TASK INSTRUCTIONS
Across the entries below, determine how many lines include the word "software". State only the resulting number.

● ● ● ● ●

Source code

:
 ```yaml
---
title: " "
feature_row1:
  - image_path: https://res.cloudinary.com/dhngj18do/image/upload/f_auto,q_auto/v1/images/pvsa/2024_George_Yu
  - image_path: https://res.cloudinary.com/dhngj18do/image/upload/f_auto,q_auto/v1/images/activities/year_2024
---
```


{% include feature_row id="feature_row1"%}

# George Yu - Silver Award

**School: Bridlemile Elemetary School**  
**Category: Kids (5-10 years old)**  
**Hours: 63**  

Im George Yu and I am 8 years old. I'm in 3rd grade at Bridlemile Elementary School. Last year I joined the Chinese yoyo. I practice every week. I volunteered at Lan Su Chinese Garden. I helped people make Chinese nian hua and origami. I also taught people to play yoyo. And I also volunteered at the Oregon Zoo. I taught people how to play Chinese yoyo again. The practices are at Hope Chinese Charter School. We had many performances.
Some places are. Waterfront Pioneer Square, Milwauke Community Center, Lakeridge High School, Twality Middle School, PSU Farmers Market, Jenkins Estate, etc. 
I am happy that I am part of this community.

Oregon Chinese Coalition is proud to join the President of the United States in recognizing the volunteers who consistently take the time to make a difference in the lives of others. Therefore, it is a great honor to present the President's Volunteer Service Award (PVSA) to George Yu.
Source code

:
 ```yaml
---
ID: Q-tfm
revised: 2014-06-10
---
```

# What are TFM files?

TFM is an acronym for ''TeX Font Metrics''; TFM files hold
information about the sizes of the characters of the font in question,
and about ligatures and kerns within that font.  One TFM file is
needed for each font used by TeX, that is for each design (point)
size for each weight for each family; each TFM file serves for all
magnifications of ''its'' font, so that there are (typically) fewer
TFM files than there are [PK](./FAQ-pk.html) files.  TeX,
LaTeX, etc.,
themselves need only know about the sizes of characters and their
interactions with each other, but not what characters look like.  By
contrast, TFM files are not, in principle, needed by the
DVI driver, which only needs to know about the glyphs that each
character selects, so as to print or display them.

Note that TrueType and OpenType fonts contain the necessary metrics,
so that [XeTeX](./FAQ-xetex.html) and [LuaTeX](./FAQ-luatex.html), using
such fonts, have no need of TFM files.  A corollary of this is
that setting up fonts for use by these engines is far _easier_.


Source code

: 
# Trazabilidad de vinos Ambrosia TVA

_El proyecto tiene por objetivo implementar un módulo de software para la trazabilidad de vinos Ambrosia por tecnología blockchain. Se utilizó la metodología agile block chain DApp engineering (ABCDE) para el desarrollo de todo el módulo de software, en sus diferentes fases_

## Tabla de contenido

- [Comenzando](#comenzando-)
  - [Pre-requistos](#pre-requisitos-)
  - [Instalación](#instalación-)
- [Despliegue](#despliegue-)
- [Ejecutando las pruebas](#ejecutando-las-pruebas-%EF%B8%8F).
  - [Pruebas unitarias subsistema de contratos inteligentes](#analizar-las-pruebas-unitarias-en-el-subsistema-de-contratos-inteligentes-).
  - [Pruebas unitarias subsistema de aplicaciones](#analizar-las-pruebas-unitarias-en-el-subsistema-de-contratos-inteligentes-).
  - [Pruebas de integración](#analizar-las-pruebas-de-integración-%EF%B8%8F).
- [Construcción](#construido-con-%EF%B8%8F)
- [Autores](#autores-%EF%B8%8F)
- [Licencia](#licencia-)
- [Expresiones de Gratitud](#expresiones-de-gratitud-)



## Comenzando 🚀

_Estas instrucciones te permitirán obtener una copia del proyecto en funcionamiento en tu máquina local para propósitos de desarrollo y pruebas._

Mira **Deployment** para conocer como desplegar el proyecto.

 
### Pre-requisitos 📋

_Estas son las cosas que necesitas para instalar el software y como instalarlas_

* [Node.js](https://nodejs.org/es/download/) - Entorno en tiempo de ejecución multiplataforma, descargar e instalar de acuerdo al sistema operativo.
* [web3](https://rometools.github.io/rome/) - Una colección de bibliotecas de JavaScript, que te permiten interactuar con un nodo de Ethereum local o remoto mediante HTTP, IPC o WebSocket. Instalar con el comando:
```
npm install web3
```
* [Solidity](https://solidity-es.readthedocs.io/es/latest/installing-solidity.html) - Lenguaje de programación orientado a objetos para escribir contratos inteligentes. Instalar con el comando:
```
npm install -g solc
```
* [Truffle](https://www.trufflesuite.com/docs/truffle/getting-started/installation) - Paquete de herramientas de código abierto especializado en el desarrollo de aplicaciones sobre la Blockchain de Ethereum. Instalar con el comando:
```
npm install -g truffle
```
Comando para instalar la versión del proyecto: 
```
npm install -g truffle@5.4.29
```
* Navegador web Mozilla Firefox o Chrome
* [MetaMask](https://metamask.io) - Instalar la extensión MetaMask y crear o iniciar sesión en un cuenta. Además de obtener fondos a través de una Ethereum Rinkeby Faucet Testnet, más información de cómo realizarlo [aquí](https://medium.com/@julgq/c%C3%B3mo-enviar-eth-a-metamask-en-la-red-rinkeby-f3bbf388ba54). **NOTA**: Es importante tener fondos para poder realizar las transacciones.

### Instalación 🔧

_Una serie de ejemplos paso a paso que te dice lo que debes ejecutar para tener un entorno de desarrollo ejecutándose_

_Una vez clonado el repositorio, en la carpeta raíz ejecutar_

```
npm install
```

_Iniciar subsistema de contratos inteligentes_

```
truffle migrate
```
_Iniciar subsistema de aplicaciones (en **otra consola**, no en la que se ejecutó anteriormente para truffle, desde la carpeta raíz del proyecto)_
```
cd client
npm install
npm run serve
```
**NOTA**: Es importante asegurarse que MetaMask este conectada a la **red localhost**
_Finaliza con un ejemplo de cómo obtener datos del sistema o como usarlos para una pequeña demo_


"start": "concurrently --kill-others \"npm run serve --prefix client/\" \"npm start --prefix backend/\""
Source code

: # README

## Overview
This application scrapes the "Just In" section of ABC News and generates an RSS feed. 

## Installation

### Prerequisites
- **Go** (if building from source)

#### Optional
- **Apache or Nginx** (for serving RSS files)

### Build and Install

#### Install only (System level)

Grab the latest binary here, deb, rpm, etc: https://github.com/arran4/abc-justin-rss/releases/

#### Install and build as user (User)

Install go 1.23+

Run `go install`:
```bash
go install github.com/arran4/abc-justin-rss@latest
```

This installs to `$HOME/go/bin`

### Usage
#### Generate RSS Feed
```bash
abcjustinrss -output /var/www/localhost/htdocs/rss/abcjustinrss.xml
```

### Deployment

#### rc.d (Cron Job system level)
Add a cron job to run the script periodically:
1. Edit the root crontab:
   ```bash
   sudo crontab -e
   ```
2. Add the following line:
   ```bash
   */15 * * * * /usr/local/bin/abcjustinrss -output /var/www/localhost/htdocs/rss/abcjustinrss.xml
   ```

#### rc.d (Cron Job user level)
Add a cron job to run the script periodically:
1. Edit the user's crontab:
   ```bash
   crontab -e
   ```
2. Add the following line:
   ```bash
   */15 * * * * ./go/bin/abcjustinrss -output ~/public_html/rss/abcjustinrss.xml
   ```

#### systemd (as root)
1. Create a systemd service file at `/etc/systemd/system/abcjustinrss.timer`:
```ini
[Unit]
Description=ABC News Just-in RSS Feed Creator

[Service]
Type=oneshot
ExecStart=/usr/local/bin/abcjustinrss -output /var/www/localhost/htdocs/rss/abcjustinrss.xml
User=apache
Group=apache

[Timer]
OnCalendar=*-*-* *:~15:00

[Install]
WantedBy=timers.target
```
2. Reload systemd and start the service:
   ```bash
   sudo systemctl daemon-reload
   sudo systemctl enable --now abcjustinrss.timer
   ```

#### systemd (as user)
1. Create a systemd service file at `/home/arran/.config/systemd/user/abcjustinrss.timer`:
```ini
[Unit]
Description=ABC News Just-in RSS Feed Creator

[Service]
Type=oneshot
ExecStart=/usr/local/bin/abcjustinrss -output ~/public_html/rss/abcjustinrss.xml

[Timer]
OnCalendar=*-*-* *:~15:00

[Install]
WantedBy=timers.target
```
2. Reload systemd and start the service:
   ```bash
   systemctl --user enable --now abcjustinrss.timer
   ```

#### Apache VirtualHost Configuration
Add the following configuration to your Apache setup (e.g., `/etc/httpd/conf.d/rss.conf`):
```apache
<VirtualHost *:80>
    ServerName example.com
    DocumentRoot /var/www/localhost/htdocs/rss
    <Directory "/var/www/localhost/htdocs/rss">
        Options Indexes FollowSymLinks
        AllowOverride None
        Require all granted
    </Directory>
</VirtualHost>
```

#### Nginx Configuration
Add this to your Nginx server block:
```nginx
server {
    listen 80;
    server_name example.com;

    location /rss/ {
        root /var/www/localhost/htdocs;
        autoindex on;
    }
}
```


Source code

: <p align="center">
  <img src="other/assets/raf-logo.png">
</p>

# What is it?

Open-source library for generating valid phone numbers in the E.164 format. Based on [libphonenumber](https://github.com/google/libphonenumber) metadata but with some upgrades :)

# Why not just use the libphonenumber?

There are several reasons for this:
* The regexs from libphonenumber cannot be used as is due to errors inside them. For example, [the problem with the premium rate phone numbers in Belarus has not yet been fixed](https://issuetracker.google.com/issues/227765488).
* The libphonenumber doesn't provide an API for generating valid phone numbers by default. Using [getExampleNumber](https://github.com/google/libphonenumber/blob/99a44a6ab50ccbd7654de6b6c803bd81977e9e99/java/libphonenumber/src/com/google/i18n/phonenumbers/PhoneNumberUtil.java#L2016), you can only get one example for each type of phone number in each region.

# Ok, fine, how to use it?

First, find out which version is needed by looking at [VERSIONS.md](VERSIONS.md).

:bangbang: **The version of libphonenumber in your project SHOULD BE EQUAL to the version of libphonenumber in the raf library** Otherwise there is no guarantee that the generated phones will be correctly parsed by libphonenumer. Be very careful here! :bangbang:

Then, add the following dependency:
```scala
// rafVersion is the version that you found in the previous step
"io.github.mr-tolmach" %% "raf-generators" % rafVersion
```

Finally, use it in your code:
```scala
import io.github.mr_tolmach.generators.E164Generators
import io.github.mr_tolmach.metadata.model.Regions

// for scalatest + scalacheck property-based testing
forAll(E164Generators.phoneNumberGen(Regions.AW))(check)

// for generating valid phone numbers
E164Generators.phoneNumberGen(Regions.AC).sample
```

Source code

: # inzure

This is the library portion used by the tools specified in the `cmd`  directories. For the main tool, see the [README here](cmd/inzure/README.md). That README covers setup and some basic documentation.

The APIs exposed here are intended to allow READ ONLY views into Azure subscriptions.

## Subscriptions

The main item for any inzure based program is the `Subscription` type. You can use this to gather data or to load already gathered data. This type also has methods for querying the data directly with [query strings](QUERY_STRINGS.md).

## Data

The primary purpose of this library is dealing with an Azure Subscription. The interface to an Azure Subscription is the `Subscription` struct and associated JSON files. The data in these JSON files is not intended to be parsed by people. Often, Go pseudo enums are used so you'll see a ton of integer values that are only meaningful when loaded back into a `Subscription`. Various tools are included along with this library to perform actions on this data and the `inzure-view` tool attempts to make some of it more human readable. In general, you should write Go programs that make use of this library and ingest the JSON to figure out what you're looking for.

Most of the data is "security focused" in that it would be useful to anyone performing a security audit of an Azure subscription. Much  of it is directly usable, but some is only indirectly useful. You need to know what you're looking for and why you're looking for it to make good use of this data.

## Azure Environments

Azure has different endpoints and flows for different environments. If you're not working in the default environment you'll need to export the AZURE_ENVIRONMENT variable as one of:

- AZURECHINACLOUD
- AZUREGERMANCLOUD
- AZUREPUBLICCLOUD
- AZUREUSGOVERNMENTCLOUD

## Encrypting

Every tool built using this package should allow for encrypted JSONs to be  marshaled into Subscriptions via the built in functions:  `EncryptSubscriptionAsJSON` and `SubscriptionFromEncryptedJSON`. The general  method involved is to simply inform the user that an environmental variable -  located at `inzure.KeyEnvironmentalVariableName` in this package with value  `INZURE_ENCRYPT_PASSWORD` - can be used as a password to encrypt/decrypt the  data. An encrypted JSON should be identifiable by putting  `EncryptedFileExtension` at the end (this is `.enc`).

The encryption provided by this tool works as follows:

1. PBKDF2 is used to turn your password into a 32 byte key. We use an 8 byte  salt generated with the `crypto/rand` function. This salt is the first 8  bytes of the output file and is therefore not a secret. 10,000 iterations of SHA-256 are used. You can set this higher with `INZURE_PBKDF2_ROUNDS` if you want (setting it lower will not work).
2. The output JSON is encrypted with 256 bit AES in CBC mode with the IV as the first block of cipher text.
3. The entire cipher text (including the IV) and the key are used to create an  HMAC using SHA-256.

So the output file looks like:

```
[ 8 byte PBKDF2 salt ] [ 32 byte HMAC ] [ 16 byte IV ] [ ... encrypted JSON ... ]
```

● ● ● ● ●

WORKED SOLUTION
2